Maeve: Pour moi le travail d’un artiste tel qu’Andres Serrano est très important. Je suis d’accord avec lui sur le fait que les artistes doivent rendre certaines choses publiques, choses qui ne sauraient être vues autrement.

Maeve Berry, série « Incandescence »© Maeve Berry, série « Incandescence »
Maeve Berry, série « Incandescence »© Maeve Berry, série « Incandescence »
Maeve Berry, série « Incandescence »© Maeve Berry, série « Incandescence »
Maeve Berry, série « Incandescence »© Maeve Berry, série « Incandescence »

B!B!: Est-ce que tu souhaites faire un autre projet en relation avec la mort et les cadavres?

Maeve: J’y ai pensé, mais les projets que j’avais à l’esprit se sont avérés très difficiles à réaliser, mais je pense y revenir à une date ultérieure.

B!B!: Quels autres projets te tiennent particulièrement à cœur?

Maeve: Mon projet « b. to d. » qui est en cours est très précieux à mes yeux. J’ai photographié les mains de ma mère dans son cercueil, elle m’en avait donné la permission avant sa mort, ainsi que les mains du bébé mourant d’un ami.

B!B!: Peux-tu nous en dire un peu plus sur l’exhibition à Arles en France en 2012?

Maeve: La série « Incandescence » faisait partie de l’exposition Salon Ouvert à la Galerie Huit. J’ai aimé visiter la ville d’Arles et j’ai été ravie d’être là pour la semaine d’ouverture. Le vernissage à la Galerie Huit était vibrant et animé avec des gens très intéressants. Les conservateurs et les organisateurs, Vanja Karas et Julia de Bierre, étaient aussi très accueillants.

B!B!: Un projet en cours?

Maeve: Je fais actuellement des recherches pour un projet sur l’identité culturelle et la perte.

Maeve Berry, série « Incandescence »© Maeve Berry, série « Incandescence »
Maeve Berry, série « Incandescence »© Maeve Berry, série « Incandescence »

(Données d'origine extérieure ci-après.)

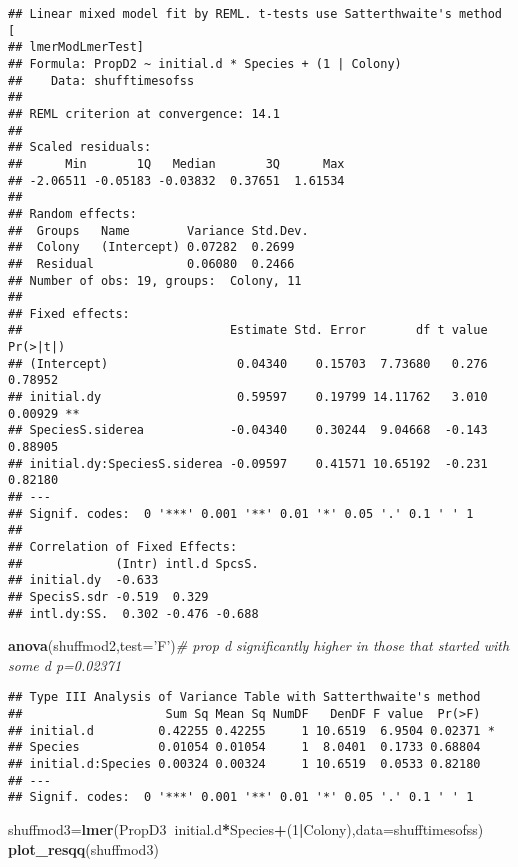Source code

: \documentclass[]{article}
\newenvironment{Shaded}{\begin{snugshade}}{\end{snugshade}}
\newcommand{\CommentTok}[1]{\textcolor[rgb]{0.56,0.35,0.01}{\textit{#1}}}
\newcommand{\DataTypeTok}[1]{\textcolor[rgb]{0.13,0.29,0.53}{#1}}
\newcommand{\DecValTok}[1]{\textcolor[rgb]{0.00,0.00,0.81}{#1}}
\newcommand{\KeywordTok}[1]{\textcolor[rgb]{0.13,0.29,0.53}{\textbf{#1}}}
\newcommand{\NormalTok}[1]{#1}
\newcommand{\OperatorTok}[1]{\textcolor[rgb]{0.81,0.36,0.00}{\textbf{#1}}}
\newcommand{\StringTok}[1]{\textcolor[rgb]{0.31,0.60,0.02}{#1}}
\begin{document}
\begin{verbatim}
## Linear mixed model fit by REML. t-tests use Satterthwaite's method [
## lmerModLmerTest]
## Formula: PropD2 ~ initial.d * Species + (1 | Colony)
##    Data: shufftimesofss
## 
## REML criterion at convergence: 14.1
## 
## Scaled residuals: 
##      Min       1Q   Median       3Q      Max 
## -2.06511 -0.05183 -0.03832  0.37651  1.61534 
## 
## Random effects:
##  Groups   Name        Variance Std.Dev.
##  Colony   (Intercept) 0.07282  0.2699  
##  Residual             0.06080  0.2466  
## Number of obs: 19, groups:  Colony, 11
## 
## Fixed effects:
##                             Estimate Std. Error       df t value Pr(>|t|)   
## (Intercept)                  0.04340    0.15703  7.73680   0.276  0.78952   
## initial.dy                   0.59597    0.19799 14.11762   3.010  0.00929 **
## SpeciesS.siderea            -0.04340    0.30244  9.04668  -0.143  0.88905   
## initial.dy:SpeciesS.siderea -0.09597    0.41571 10.65192  -0.231  0.82180   
## ---
## Signif. codes:  0 '***' 0.001 '**' 0.01 '*' 0.05 '.' 0.1 ' ' 1
## 
## Correlation of Fixed Effects:
##             (Intr) intl.d SpcsS.
## initial.dy  -0.633              
## SpecisS.sdr -0.519  0.329       
## intl.dy:SS.  0.302 -0.476 -0.688
\end{verbatim}

\begin{Shaded}
\begin{Highlighting}[]
\KeywordTok{anova}\NormalTok{(shuffmod2,}\DataTypeTok{test=}\StringTok{'F'}\NormalTok{)}\CommentTok{# prop d significantly higher in those that started with some d p=0.02371}
\end{Highlighting}
\end{Shaded}

\begin{verbatim}
## Type III Analysis of Variance Table with Satterthwaite's method
##                    Sum Sq Mean Sq NumDF   DenDF F value  Pr(>F)  
## initial.d         0.42255 0.42255     1 10.6519  6.9504 0.02371 *
## Species           0.01054 0.01054     1  8.0401  0.1733 0.68804  
## initial.d:Species 0.00324 0.00324     1 10.6519  0.0533 0.82180  
## ---
## Signif. codes:  0 '***' 0.001 '**' 0.01 '*' 0.05 '.' 0.1 ' ' 1
\end{verbatim}

\begin{Shaded}
\begin{Highlighting}[]
\NormalTok{shuffmod3=}\KeywordTok{lmer}\NormalTok{(PropD3}\OperatorTok{~}\NormalTok{initial.d}\OperatorTok{*}\NormalTok{Species}\OperatorTok{+}\NormalTok{(}\DecValTok{1}\OperatorTok{|}\NormalTok{Colony),}\DataTypeTok{data=}\NormalTok{shufftimesofss)}
\KeywordTok{plot_resqq}\NormalTok{(shuffmod3)}
\end{Highlighting}
\end{Shaded}
\end{document}
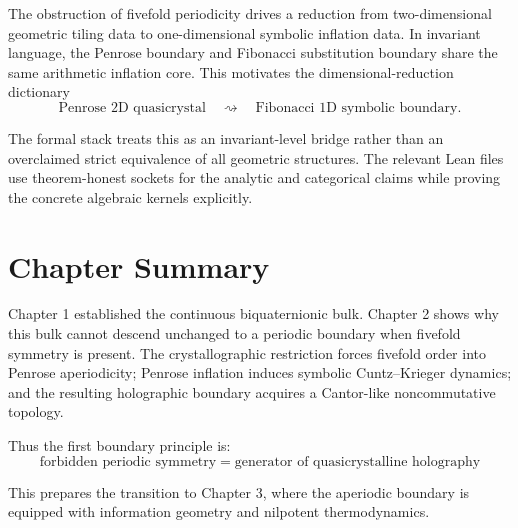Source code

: The obstruction of fivefold periodicity drives a reduction from two-dimensional geometric tiling data to one-dimensional symbolic inflation data.  In invariant language, the Penrose boundary and Fibonacci substitution boundary share the same arithmetic inflation core.  This motivates the dimensional-reduction dictionary
\begin{equation}
    \text{Penrose 2D quasicrystal}
    \quad\rightsquigarrow\quad
    \text{Fibonacci 1D symbolic boundary}.
\end{equation}

The formal stack treats this as an invariant-level bridge rather than an overclaimed strict equivalence of all geometric structures.  The relevant Lean files use theorem-honest sockets for the analytic and categorical claims while proving the concrete algebraic kernels explicitly.

\section{Chapter Summary}

Chapter 1 established the continuous biquaternionic bulk.  Chapter 2 shows why this bulk cannot descend unchanged to a periodic boundary when fivefold symmetry is present.  The crystallographic restriction forces fivefold order into Penrose aperiodicity; Penrose inflation induces symbolic Cuntz--Krieger dynamics; and the resulting holographic boundary acquires a Cantor-like noncommutative topology.

Thus the first boundary principle is:
\begin{equation}
    \boxed{
    \text{forbidden periodic symmetry}
    \;=\;
    \text{generator of quasicrystalline holography}
    }
\end{equation}

This prepares the transition to Chapter 3, where the aperiodic boundary is equipped with information geometry and nilpotent thermodynamics.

B!B!: Les chroniqueurs de Boum! Bang! ont pour habitude de terminer leurs interviews par une sélection de questions issues du questionnaire de Proust. En voici quelques-unes librement adaptées:

B!B!: Un photographe préféré?

Maeve: J’admire particulièrement Cindy Sherman, Josef Koudelka, Andres Serrano et Richard Avedon. J’ai également été très impressionné par le travail de Lucas Foglia à Arles.

B!B!: Un peintre?

Maeve: Encore une fois, beaucoup mais Vilhelm Hammershoi et Van Gogh me fascinent.

B!B!: Comment souhaites-tu mourir?

Maeve: Sans douleur.

B!B!: Une partie du corps?

Maeve : Mes yeux sont la partie la plus importante de mon corps.

B!B!: Le pouvoir que tu souhaites avoir?

Maeve: L’invisibilité.

B!B!: Ta chanson du moment?

Maeve: J’ai un peu de nostalgie en ce moment en écoutant Neil Young et David Bowie. J’aime la musique de The Killers et Jack White également.

B!B!: Un artiste que tu aurais aimé rencontrer de son vivant?

Maeve: Van Gogh (musicalement John Lennon ou Elvis Presley).

B!B!: Un autre travail que tu aimerais faire?

Maeve: Tout ce qui me permettrait de voyager dans le monde.

B!B!: Les qualités que tu admires le plus?

Maeve: L’honnêteté et l’objectivité.

B!B!: Ton idée du bonheur?

Maeve : Ne pas avoir à réfléchir sur les questions d’argent et de paperasse, un bon repas et passer du temps avec des amis.

B!B!: Ton idée de la misère?

Maeve: L’isolation, physique ou mentale.

B!B!: Un poète?

Maeve: Leonard Cohen, bien que surtout connu pour sa musique, il est, pour moi, un grand poète.

B!B!: Et si je te dis « Boum! Bang! », à quoi penses-tu?

Maeve: Etrangement, le nom me rappelle l’entrée britannique à l’Eurovision par la chanteuse Lulu avec « Boom Bang A Bang » en 1969.